Disallow (buckets and keys)
Removing permissions works similarly to granting access, but with some differences. One assumption is about the omission of the read-write flags; If neither are present, both permissions are removed.
start |
flags |
result |
---|---|---|
RW |
-r |
W |
RW |
-w |
R |
RW |
-rw |
|
RW |
ACLs for the keys are modified first. The user’s access cannot be taken away from the bucket if it still exists for one of its keys, so the changes take place from bottom up.
Creating an difference and syncing down
Starting with a blank slate:
[bibby@machine ~]$ radula -wr disallow fred mybucket No change for <Key: mybucket,hello> No change for <Key: mybucket,world> No change for mybucket
Give fred read on the bucket
[bibby@machine ~]$ radula -r allow fred mybucket granting READ to fred on bucket mybucket granting READ to fred on key <Key: mybucket,hello> granting READ to fred on key <Key: mybucket,world>
Give fred write on one key
[bibby@machine ~]$ radula -w allow fred mybucket/world granting WRITE to fred on key world
Confirm the difference..
[bibby@machine ~]$ radula compare-acl mybucket Bucket ACL for: mybucket [CanonicalUser:OWNER] Andrew Bibby = FULL_CONTROL [CanonicalUser] Fred Fredricks = READ --------- Difference in world: [CanonicalUser:OWNER] Andrew Bibby = FULL_CONTROL [CanonicalUser] Fred Fredricks = READ [CanonicalUser] Fred Fredricks = WRITE Keys with identical ACL: 1 Keys with different ACL: 1
Plow the keys with the bucket’s settings.
[bibby@machine ~]$ radula sync-acl mybucket Bucket ACL for: mybucket [CanonicalUser:OWNER] Andrew Bibby = FULL_CONTROL [CanonicalUser] Fred Fredricks = READ --------- Setting bucket's ACL on hello Setting bucket's ACL on world [bibby@machine ~]$ radula check-acl mybucket Bucket ACL for: mybucket [CanonicalUser:OWNER] Andrew Bibby = FULL_CONTROL [CanonicalUser] Fred Fredricks = READ --------- Keys with identical ACL: 2 Keys with different ACL: 0
Upload and Download
These functions are similar for moving files in and out of the radosgw.
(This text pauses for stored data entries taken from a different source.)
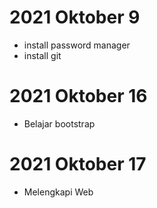 # 2021 Oktober 9

- install password manager
- install git

# 2021 Oktober 16

- Belajar bootstrap

# 2021 Oktober 17

- Melengkapi Web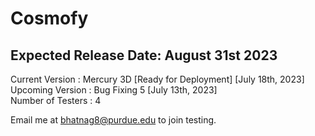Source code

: # Cosmofy
## Expected Release Date: August 31st 2023

Current Version : Mercury 3D [Ready for Deployment] [July 18th, 2023]  <br />
Upcoming Version : Bug Fixing 5  [July 13th, 2023]  <br />
Number of Testers : 4  <br />

Email me at bhatnag8@purdue.edu to join testing.

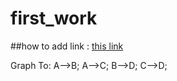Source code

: # first_work
##how to add link :
[this link](![img](https://user-images.githubusercontent.com/99889804/154524848-74a966f1-9b28-4342-87ef-c1d0b559261a.jpg))



Graph To:
A-->B;
A-->C;
B-->D;
C-->D;
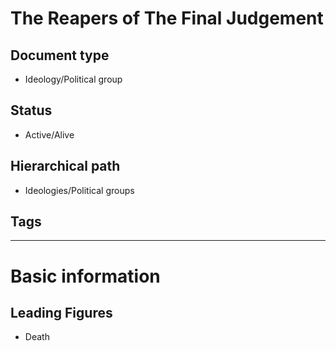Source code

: # The Reapers of The Final Judgement

## Document type

 - Ideology/Political group

## Status

 - Active/Alive

## Hierarchical path

 - Ideologies/Political groups

## Tags

---

# Basic information

## Leading Figures

 - Death
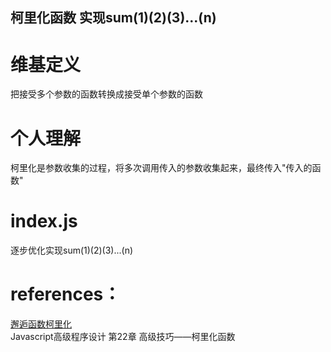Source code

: ## 柯里化函数 实现sum(1)(2)(3)...(n)

# 维基定义
把接受多个参数的函数转换成接受单个参数的函数

# 个人理解
柯里化是参数收集的过程，将多次调用传入的参数收集起来，最终传入"传入的函数"

# index.js
逐步优化实现sum(1)(2)(3)...(n)

# references：
[邂逅函数柯里化](https://segmentfault.com/a/1190000008263193)  
Javascript高级程序设计 第22章 高级技巧——柯里化函数






 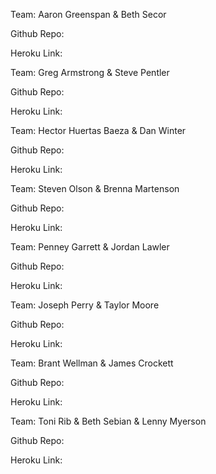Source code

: Team: Aaron Greenspan & Beth Secor

Github Repo:

Heroku Link:


Team: Greg Armstrong & Steve Pentler

Github Repo:

Heroku Link:


Team: Hector Huertas Baeza & Dan Winter

Github Repo:

Heroku Link:


Team: Steven Olson & Brenna Martenson

Github Repo:

Heroku Link:


Team: Penney Garrett & Jordan Lawler

Github Repo:

Heroku Link:


Team: Joseph Perry & Taylor Moore

Github Repo:

Heroku Link:


Team: Brant Wellman & James Crockett

Github Repo:

Heroku Link:


Team: Toni Rib & Beth Sebian & Lenny Myerson

Github Repo:

Heroku Link:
Its intention is not to replace better tools like s3cmd, but rather to cover some very common use cases so that the installation and configuration of additional libraries might not be needed.
put, up, upload
The commands put, up, and upload are equivalent. For these examples, I’ve chosen to use up.
The syntax is radula up {source} {target}, where source is a local file or a glob. The target is a in radosgw path, and its behavior depends on the singularity or plurality of the source given.
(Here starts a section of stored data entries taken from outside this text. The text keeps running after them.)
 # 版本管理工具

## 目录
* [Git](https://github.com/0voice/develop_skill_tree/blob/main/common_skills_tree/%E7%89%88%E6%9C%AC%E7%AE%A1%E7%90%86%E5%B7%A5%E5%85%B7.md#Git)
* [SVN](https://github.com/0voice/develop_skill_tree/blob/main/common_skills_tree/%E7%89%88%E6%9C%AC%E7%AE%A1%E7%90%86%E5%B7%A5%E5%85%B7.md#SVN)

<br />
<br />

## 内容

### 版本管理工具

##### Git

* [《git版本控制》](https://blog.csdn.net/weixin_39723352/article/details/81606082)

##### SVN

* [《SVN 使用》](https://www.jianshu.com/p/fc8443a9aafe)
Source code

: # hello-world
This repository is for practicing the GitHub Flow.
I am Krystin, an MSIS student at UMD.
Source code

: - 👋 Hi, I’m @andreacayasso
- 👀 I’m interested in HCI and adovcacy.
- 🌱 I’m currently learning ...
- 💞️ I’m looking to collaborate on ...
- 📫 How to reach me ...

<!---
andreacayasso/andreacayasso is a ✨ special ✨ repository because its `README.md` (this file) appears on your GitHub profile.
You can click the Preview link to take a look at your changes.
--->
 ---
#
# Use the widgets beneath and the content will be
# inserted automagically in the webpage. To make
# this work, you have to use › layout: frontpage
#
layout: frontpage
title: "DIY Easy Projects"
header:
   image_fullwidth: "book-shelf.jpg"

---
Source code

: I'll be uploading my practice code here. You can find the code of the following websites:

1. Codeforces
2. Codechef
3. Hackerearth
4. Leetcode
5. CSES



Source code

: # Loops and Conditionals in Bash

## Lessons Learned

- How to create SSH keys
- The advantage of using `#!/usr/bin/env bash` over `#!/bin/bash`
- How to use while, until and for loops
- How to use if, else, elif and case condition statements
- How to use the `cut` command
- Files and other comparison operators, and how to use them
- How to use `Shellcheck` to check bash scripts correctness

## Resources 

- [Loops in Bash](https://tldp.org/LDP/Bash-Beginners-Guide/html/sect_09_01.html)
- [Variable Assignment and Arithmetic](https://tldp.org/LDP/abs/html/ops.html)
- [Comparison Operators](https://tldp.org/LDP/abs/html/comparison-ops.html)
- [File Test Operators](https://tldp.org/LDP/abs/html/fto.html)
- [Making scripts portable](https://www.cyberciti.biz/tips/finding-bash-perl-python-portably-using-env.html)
If the target path ends with a slash (/), then the key is presumed to be the basename of the object appended at that path. See table below.
If multiple source files are given, the key will always assume it is part of a path, making an ending slash wholly optional.
When using globs, it’s important to know that the argument must be quoted to avoid shell expansion. For example to upload all files starting with the letter a from path, the command would be
radula up 'path/a*' bucket/path
source |
target |
result |
---|---|---|
/some/file |
bucket |
bucket/file |
/some/file |
bucket/file |
bucket/file |
/some/file |
bucket/named |
bucket/named |
/some/file |
bucket/named/ |
bucket/named/file |
/some/f* |
bucket/named |
bucket/named/file, bucket/named/file2 |
/some/f* |
bucket/named/ |
bucket/named/file, bucket/named/file2 |
For faster multipart uploads, the default number of threads used is 3, but this can be set during upload using the -t option.
# upload a large file using 16 threads radula -t 16 up large_file bucket
Upload verification via checksum can be enabled by adding the -y, --verify flag.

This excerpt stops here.